═══ DATA FOR REVIEW ═══

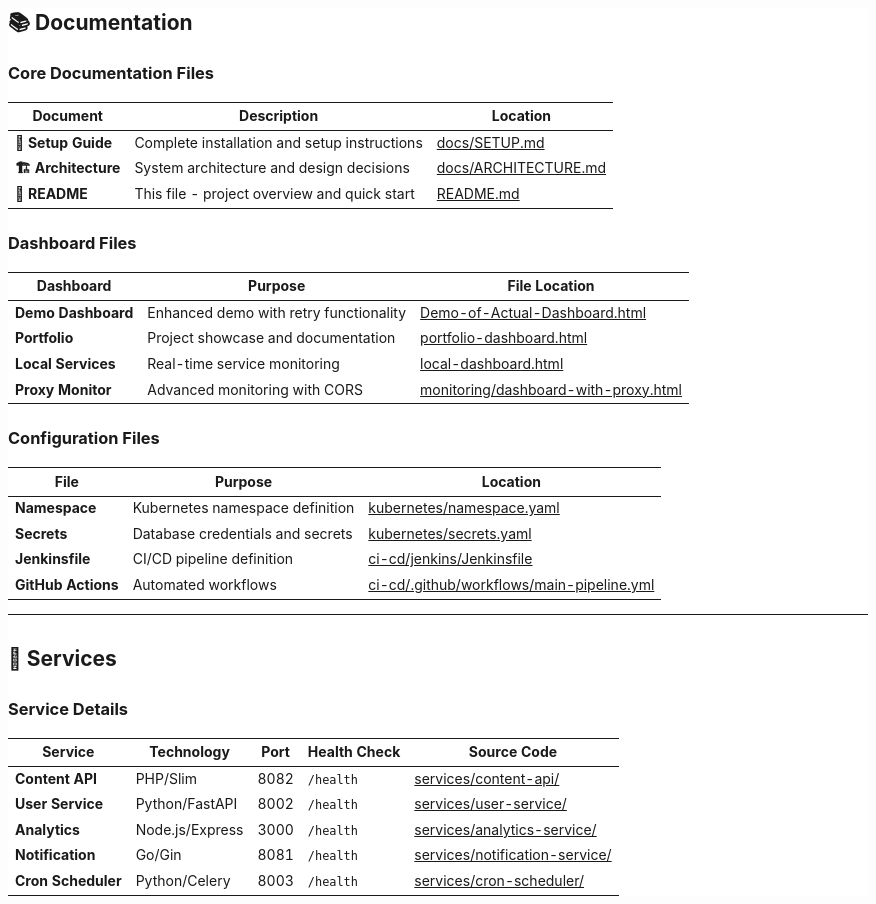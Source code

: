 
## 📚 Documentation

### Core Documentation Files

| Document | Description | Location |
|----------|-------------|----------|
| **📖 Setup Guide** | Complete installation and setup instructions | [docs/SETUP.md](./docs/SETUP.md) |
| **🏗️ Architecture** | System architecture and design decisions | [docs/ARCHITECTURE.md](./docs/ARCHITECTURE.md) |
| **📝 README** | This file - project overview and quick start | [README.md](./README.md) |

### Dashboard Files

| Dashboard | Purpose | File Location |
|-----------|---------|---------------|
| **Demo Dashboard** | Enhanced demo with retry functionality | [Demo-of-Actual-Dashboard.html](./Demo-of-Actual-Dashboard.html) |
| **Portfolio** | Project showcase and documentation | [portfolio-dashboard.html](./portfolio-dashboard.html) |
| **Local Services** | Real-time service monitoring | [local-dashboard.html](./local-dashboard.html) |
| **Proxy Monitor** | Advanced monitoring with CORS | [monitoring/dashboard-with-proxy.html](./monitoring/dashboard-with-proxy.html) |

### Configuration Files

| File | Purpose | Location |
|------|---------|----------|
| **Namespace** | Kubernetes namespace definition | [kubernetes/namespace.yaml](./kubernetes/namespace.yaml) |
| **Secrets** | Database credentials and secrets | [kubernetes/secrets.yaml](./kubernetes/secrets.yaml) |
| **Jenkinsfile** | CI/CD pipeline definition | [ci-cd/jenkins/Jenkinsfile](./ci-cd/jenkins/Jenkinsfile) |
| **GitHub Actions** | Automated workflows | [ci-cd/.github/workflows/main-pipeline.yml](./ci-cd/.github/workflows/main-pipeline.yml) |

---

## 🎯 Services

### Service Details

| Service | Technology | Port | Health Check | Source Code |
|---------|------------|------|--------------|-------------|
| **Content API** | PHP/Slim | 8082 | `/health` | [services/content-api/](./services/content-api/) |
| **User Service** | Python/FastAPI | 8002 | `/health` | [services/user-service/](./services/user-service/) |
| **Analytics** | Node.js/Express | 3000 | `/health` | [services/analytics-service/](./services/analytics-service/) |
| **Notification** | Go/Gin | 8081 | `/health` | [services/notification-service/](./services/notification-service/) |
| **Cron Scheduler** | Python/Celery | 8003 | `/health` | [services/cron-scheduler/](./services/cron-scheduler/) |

═══
═══ DATA FOR REVIEW ═══

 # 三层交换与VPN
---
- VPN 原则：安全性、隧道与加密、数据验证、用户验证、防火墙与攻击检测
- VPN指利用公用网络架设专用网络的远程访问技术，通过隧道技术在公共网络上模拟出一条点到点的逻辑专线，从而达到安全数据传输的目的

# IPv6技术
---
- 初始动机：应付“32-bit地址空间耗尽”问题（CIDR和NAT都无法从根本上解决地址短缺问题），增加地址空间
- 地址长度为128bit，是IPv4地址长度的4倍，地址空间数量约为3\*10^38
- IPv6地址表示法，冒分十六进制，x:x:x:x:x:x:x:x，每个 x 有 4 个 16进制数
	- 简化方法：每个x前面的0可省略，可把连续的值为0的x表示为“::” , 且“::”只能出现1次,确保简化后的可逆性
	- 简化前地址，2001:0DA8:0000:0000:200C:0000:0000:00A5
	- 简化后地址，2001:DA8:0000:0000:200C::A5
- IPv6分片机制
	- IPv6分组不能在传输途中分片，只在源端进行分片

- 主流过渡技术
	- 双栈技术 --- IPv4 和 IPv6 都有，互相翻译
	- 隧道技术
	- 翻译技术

═══
═══ DATA FOR REVIEW ═══

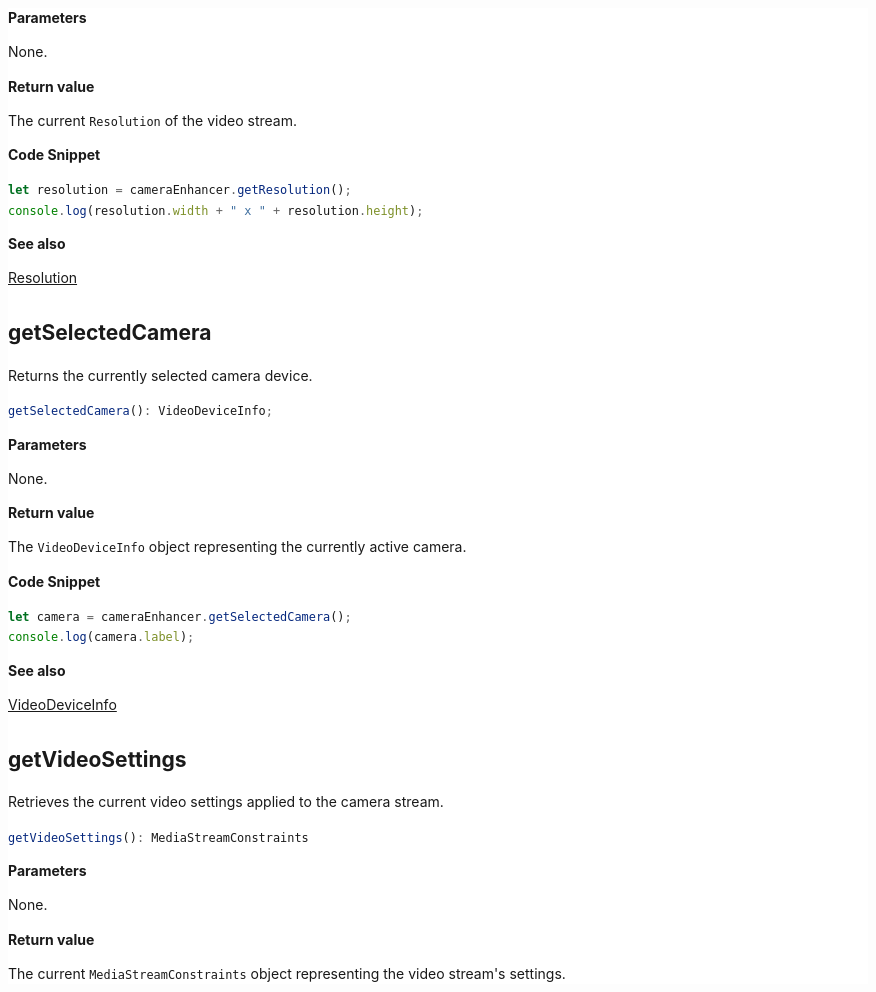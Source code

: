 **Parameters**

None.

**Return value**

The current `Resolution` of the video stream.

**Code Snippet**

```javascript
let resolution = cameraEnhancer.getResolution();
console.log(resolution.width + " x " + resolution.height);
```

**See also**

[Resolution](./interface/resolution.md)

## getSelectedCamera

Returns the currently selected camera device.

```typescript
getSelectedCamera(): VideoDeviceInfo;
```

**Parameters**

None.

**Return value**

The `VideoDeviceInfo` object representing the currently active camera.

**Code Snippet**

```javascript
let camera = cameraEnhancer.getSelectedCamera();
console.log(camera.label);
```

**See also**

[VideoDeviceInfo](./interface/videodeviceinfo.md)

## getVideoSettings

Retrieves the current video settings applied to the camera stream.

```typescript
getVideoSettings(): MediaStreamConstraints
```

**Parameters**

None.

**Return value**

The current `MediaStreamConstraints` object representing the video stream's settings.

═══

WHAT YOU ARE ASKED TO DO. Lines to set down from above: the line with "- VPN 原则：安全性、隧道与加密、数据验证、用户验证、防火墙与攻击检测", the line with "- IPv6地址表示法，冒分十六进制，x:x:x:x:x:x:x:x，每个 x", and every line between, each exactly as written.

COMPLETED TASK.
- VPN 原则：安全性、隧道与加密、数据验证、用户验证、防火墙与攻击检测
- VPN指利用公用网络架设专用网络的远程访问技术，通过隧道技术在公共网络上模拟出一条点到点的逻辑专线，从而达到安全数据传输的目的

# IPv6技术
---
- 初始动机：应付“32-bit地址空间耗尽”问题（CIDR和NAT都无法从根本上解决地址短缺问题），增加地址空间
- 地址长度为128bit，是IPv4地址长度的4倍，地址空间数量约为3\*10^38
- IPv6地址表示法，冒分十六进制，x:x:x:x:x:x:x:x，每个 x 有 4 个 16进制数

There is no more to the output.